No court in this state has decided whether an excess carrier may bring an action for bad faith against a primary carrier when the excess carrier knew of the latter's refusal to settle and did not object. However, I believe that a New York court would follow the trend in other jurisdictions which bar suits where the insured or excess insurer, having hired counsel to monitor the primary insurer's handling of the litigation, does not object to the primary insurer's conduct of the matter. See, e.g., McNally v. Nationwide Ins. Co., 815 F.2d 254, 260 (3d Cir.1987) (construing Delaware law); Puritan Ins. Co. v. Canadian Universal Ins. Co., 775 F.2d 76, 81 (3d Cir.1985) (construing Pennsylvania law) ("When an insured fully aware of [the excess] exposure decides that his interests are better served by going to trial, a finding of bad faith on the part of the carrier is highly unlikely."); Continental Cas. Co. v. Pullman, 709 F. Supp. 44, 48 (D.Conn.1989).
What the court stated in Continental, supra, certainly holds true here as well,
*1013 [t]o the extent the excess insurer considered itself at risk in the state court suit, it could have retained counsel to monitor the litigation and to protect its interests.
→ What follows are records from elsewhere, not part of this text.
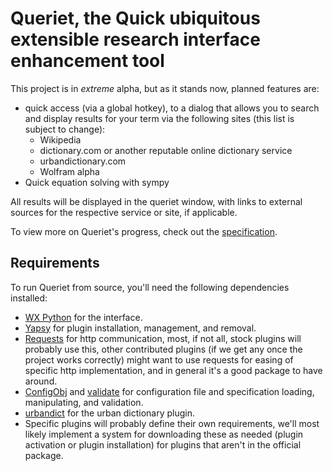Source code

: # Queriet, the Quick ubiquitous extensible research interface enhancement tool
This project is in *extreme* alpha, but as it stands now, planned features are:

* quick access (via a global hotkey), to a dialog that allows you to search and display results for your term via the following sites (this list is subject to change):
  * Wikipedia
  * dictionary.com or another reputable online dictionary service
  * urbandictionary.com
  * Wolfram alpha
* Quick equation solving with sympy

All results will be displayed in the queriet window, with links to external sources for the respective service or site, if applicable.

To view more on Queriet's progress, check out the [specification](/spec.md).

## Requirements

To run Queriet from source, you'll need the following dependencies installed:
* [WX Python](http://wxpython.org/) for the interface.
* [Yapsy](http://yapsy.sourceforge.net/) for plugin installation, management, and removal.
* [Requests](https://github.com/kennethreitz/requests) for http communication, most, if not all, stock plugins will probably use this, other contributed plugins (if we get any once the project works correctly) might want to use requests for easing of specific http implementation, and in general it's a good package to have around.
* [ConfigObj](https://pypi.python.org/pypi/configobj/) and [validate](https://pypi.python.org/pypi/validate) for configuration file and specification loading, manipulating, and validation.
* [urbandict](https://pypi.python.org/pypi/urbandict/0.4) for the urban dictionary plugin.
* Specific plugins will probably define their own requirements, we'll most likely implement a system for downloading these as needed (plugin activation or plugin installation) for plugins that aren't in the official package.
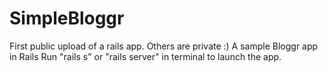 # SimpleBloggr
 First public upload of a rails app. Others are private :)
A sample Bloggr app in Rails
Run "rails s" or "rails server" in terminal to launch the app.
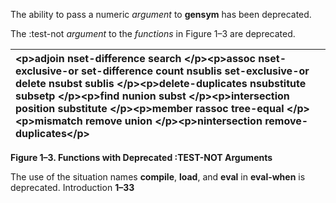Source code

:  

The ability to pass a numeric *argument* to **gensym** has been deprecated. 

The :test-not *argument* to the *functions* in Figure 1–3 are deprecated. 

|\<p\>**adjoin nset-difference search** \</p\>\<p\>**assoc nset-exclusive-or set-difference count nsublis set-exclusive-or delete nsubst sublis** \</p\>\<p\>**delete-duplicates nsubstitute subsetp** \</p\>\<p\>**find nunion subst** \</p\>\<p\>**intersection position substitute** \</p\>\<p\>**member rassoc tree-equal** \</p\>\<p\>**mismatch remove union** \</p\>\<p\>**nintersection remove-duplicates**\</p\>|
| :- |


**Figure 1–3. Functions with Deprecated :TEST-NOT Arguments** 

The use of the situation names **compile**, **load**, and **eval** in **eval-when** is deprecated. Introduction **1–33**





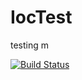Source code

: # IocTest
testing
m

[![Build Status](https://dev.azure.com/matsosvensson/matsosvensson/_apis/build/status/MatsOSvensson.IocTest?branchName=master)](https://dev.azure.com/matsosvensson/matsosvensson/_build/latest?definitionId=1&branchName=master)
Continental is hardly a neophyte in these matters; what it asks this unwilling court to do is to sanction a procedure whereby an excess carrier can remain silent yet challenge the defense and strategy in the face of an adverse judgment. Equity does not mandate such a result.
709 F. Supp. at 48.
California Union also urges as an indication of bad faith that Excess has failed to prosecute its cross-claim against McRoberts in the original suit brought by Bidermann. However, I find that the suit is still pending in the Supreme Court.
The plaintiff's claim is dismissed.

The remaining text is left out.